* To do: Your task is to find every line of the listing that includes "project" and copy it.

* Extracted data:
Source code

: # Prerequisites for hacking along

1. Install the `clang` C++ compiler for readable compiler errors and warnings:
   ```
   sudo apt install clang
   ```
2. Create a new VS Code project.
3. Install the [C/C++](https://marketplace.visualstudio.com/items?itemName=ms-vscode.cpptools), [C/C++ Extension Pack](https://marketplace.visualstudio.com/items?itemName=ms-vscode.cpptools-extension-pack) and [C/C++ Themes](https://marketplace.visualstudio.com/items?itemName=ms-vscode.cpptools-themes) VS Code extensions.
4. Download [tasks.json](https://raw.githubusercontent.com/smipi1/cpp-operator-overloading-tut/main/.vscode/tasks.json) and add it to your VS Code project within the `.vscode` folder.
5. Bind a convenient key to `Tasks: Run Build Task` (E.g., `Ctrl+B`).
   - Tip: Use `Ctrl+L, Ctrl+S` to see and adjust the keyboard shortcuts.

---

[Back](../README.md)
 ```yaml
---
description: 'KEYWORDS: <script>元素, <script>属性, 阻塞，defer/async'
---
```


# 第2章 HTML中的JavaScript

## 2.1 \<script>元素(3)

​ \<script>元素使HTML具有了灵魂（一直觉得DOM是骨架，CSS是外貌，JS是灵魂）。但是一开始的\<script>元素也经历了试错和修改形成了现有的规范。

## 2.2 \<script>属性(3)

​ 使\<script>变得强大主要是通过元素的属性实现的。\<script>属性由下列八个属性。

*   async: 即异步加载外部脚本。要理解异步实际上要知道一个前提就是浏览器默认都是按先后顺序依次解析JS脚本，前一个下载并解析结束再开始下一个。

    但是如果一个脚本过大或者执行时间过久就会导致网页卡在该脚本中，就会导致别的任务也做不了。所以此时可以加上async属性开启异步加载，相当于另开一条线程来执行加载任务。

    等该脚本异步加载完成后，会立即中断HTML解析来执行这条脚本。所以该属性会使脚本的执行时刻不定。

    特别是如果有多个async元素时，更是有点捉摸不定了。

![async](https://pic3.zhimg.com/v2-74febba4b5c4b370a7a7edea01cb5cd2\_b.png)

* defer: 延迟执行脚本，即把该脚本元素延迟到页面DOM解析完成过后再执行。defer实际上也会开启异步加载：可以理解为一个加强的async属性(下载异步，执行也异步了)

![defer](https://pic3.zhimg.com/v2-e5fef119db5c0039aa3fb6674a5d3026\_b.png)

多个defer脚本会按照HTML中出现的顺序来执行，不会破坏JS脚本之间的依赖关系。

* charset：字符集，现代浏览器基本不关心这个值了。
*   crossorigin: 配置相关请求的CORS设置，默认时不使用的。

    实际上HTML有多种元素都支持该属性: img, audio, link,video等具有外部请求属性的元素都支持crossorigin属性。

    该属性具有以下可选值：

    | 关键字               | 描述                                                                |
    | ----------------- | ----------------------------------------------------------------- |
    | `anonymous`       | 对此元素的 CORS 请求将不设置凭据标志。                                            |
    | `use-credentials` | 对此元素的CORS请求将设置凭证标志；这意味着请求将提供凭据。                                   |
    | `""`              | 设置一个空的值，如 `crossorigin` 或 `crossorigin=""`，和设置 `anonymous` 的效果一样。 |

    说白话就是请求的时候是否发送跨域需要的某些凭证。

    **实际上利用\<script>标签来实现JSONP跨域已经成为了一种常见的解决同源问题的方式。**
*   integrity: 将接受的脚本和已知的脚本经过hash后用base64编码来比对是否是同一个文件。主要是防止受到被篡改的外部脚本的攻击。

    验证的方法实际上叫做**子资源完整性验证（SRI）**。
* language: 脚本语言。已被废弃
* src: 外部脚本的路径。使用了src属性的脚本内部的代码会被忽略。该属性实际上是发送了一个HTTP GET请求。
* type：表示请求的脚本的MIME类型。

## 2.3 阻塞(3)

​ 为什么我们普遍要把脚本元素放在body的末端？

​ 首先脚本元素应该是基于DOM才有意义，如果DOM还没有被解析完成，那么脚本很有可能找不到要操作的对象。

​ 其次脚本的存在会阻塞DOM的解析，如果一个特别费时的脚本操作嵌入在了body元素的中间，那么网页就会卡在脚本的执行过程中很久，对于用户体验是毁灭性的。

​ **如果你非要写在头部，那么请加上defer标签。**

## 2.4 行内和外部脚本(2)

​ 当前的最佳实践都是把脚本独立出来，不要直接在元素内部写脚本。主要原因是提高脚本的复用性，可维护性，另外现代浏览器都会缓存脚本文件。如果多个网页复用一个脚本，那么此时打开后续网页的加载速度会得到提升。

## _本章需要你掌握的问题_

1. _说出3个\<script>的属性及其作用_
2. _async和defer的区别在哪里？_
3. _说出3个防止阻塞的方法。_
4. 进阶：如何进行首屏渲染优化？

* Solution:
2. Create a new VS Code project.
4. Download [tasks.json](https://raw.githubusercontent.com/smipi1/cpp-operator-overloading-tut/main/.vscode/tasks.json) and add it to your VS Code project within the `.vscode` folder.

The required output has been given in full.